Thoughts? Seems more focused on the control of DSP processes than novel approaches to raw DSP. Google-funded hype, an interesting avenue for exploration (or both)?
Today, we’re pleased to introduce the Differentiable Digital Signal Processing (DDSP) library. DDSP lets you combine the interpretable structure of classical DSP elements (such as filters, oscillators, reverberation, etc.) with the expressivity of deep learning.
Neural networks (such as WaveNet or GANSynth) are often black boxes. They can adapt to different datasets but often overfit details of the dataset and are difficult to interpret. Interpretable models (such as musical grammars) use known structure, so they are easier to understand, but have trouble adapting to diverse datasets.
DSP (Digital Signal Processing, without the extra “differentiable” D) is one of the backbones of modern society, integral to telecommunications, transportation, audio, and many medical technologies. You could fill many books with DSP knowledge, but here are some fun introductions to audio signals, oscillators, and filters, if this is new to you.

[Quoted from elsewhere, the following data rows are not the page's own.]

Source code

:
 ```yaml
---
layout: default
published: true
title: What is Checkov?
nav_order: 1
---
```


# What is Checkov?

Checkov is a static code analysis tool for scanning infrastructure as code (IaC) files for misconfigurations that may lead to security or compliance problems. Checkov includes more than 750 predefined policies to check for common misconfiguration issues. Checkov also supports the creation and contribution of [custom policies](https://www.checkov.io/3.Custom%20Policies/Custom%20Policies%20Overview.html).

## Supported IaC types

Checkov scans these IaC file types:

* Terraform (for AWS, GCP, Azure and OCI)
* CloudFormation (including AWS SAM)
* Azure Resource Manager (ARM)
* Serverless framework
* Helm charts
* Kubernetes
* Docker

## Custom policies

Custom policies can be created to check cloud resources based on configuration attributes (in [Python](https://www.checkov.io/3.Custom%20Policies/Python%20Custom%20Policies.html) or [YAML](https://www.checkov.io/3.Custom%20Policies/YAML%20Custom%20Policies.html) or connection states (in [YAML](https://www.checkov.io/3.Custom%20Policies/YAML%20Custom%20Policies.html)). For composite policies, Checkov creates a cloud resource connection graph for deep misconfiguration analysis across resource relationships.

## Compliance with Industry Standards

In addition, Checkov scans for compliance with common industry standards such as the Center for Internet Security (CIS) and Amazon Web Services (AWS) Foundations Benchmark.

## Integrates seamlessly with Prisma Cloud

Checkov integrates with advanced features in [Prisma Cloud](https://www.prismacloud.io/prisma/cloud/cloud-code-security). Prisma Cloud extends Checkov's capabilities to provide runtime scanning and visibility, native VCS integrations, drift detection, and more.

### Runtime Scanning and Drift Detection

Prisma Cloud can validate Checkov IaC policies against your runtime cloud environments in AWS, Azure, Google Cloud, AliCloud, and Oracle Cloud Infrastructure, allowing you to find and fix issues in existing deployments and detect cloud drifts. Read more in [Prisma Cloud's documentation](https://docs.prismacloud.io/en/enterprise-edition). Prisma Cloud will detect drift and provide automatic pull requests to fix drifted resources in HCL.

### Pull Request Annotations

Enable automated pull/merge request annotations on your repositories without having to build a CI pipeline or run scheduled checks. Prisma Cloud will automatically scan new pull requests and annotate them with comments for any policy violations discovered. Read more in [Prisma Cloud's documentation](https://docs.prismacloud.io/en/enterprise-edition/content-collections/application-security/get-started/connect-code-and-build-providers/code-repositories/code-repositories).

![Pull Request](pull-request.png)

The key idea is to use simple interpretable DSP elements to create complex realistic signals by precisely controlling their many parameters. For example, a collection of linear filters and sinusoidal oscillators (DSP elements) can create the sound of a realistic violin if the frequencies and responses are tuned in just the right way. However, it is difficult to dynamically control all of these parameters by hand, which is why synthesizers with simple controls often sound unnatural and “synthetic”.
With DDSP, we use a neural network to convert a user’s input into complex DSP controls that can produce more realistic signals. This input could be any form of control signal, including features extracted from audio itself. Since the DDSP units are differentiable (thus the extra D), we can then train the neural network to adapt to a dataset through standard backpropagation.